Change the absolute path to the logging config JSON file:

export SHARED_LOG_CFG=<absolute path to logging config JSON file>
spylunking.log.setup_logging.build_colorized_logger(name='lg', config='shared-logging.json', log_level=20, log_config_path=None, handler_name='console', handlers_dict=None, enable_splunk=True, splunk_user=None, splunk_password=None, splunk_address=None, splunk_api_address=None, splunk_index=None, splunk_token=None, splunk_handler_name='splunk', splunk_sleep_interval=-1, splunk_verify=None, splunk_debug=False)[source]

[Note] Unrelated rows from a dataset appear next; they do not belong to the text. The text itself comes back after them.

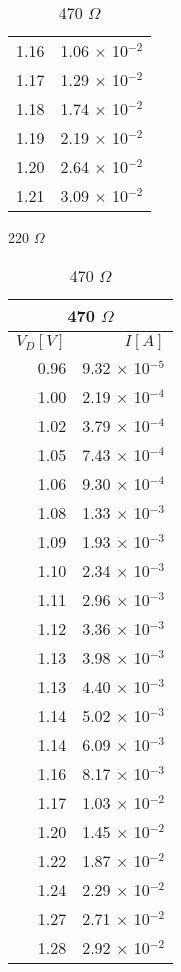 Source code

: \documentclass{ltjsarticle}
\begin{document}
\begin{table}[H]
\begin{minipage}[t]{0.24\hsize}
\begin{tabular}{|r|r|}
      1.16 & 1.06 ${\times}$ 10${^{-2}}$ \\
      1.17 & 1.29 ${\times}$ 10${^{-2}}$ \\
      1.18 & 1.74 ${\times}$ 10${^{-2}}$ \\
      1.19 & 2.19 ${\times}$ 10${^{-2}}$ \\
      1.20 & 2.64 ${\times}$ 10${^{-2}}$ \\
      1.21 & 3.09 ${\times}$ 10${^{-2}}$ \\ \hline
  \end{tabular}
  \caption{220 ${\Omega}$}
\end{minipage}
\begin{minipage}[t]{0.24\hsize}
  \vspace{0pt}
  \begin{tabular}{|r|r|}
    \hline
    \multicolumn{2}{|c|}{470 ${\Omega}$} \\ \hline
    ${V_D[V]}$ & ${I[A]}$ \\
    \hline
    0.96 & 9.32 ${\times}$ 10${^{-5}}$ \\
    1.00 & 2.19 ${\times}$ 10${^{-4}}$ \\
    1.02 & 3.79 ${\times}$ 10${^{-4}}$ \\
    1.05 & 7.43 ${\times}$ 10${^{-4}}$ \\
    1.06 & 9.30 ${\times}$ 10${^{-4}}$ \\
    1.08 & 1.33 ${\times}$ 10${^{-3}}$ \\
    1.09 & 1.93 ${\times}$ 10${^{-3}}$ \\
    1.10 & 2.34 ${\times}$ 10${^{-3}}$ \\
    1.11 & 2.96 ${\times}$ 10${^{-3}}$ \\
    1.12 & 3.36 ${\times}$ 10${^{-3}}$ \\
    1.13 & 3.98 ${\times}$ 10${^{-3}}$ \\
    1.13 & 4.40 ${\times}$ 10${^{-3}}$ \\
    1.14 & 5.02 ${\times}$ 10${^{-3}}$ \\
    1.14 & 6.09 ${\times}$ 10${^{-3}}$ \\
    1.16 & 8.17 ${\times}$ 10${^{-3}}$ \\
    1.17 & 1.03 ${\times}$ 10${^{-2}}$ \\
    1.20 & 1.45 ${\times}$ 10${^{-2}}$ \\
    1.22 & 1.87 ${\times}$ 10${^{-2}}$ \\
    1.24 & 2.29 ${\times}$ 10${^{-2}}$ \\
    1.27 & 2.71 ${\times}$ 10${^{-2}}$ \\
    1.28 & 2.92 ${\times}$ 10${^{-2}}$ \\ \hline
\end{tabular}
  \caption{470 ${\Omega}$}
\end{minipage}
\end{table}
\end{document}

Build a colorized logger using function arguments and environment variables.

Parameters:
  • name – name that shows in the logger
  • config – name of the config file
  • log_level – level to log
  • log_config_path – path to log config file
  • handler_name – handler name in the config
  • handlers_dict – handlers dict
  • enable_splunk – Turn off splunk even if the env keys are set True by default - all processes that have the SPLUNK_* env keys will publish logs to splunk
  • splunk_user – splunk username - defaults to environment variable: SPLUNK_USER
  • splunk_password – splunk password - defaults to environment variable: SPLUNK_PASSWORD
  • splunk_address – splunk address - defaults to environment variable: SPLUNK_ADDRESS which is localhost:8088
  • splunk_api_address – splunk api address - defaults to environment variable: SPLUNK_API_ADDRESS which is localhost:8089
  • splunk_index – splunk index - defaults to environment variable: SPLUNK_INDEX
  • splunk_token – splunk token - defaults to environment variable: SPLUNK_TOKEN
  • splunk_handler_name – splunk log config handler name - defaults to : SPLUNK_HANDLER_NAME
  • splunk_handler_name – splunk log config handler name - defaults to : SPLUNK_HANDLER_NAME
  • splunk_sleep_interval – optional splunk sleep interval
  • splunk_verify – splunk verify - defaults to environment variable: SPLUNK_VERIFY=<1|0>
  • splunk_debug – print out the connection attempt for debugging Please Avoid on production…
spylunking.log.setup_logging.setup_logging(default_level=20, default_path=None, env_key='LOG_CFG', handler_name='console', handlers_dict=None, log_dict=None, config_name=None, splunk_host=None, splunk_port=None, splunk_index=None, splunk_token=None, splunk_verify=False, splunk_handler_name='splunk', splunk_sleep_interval=-1, splunk_debug=False)[source]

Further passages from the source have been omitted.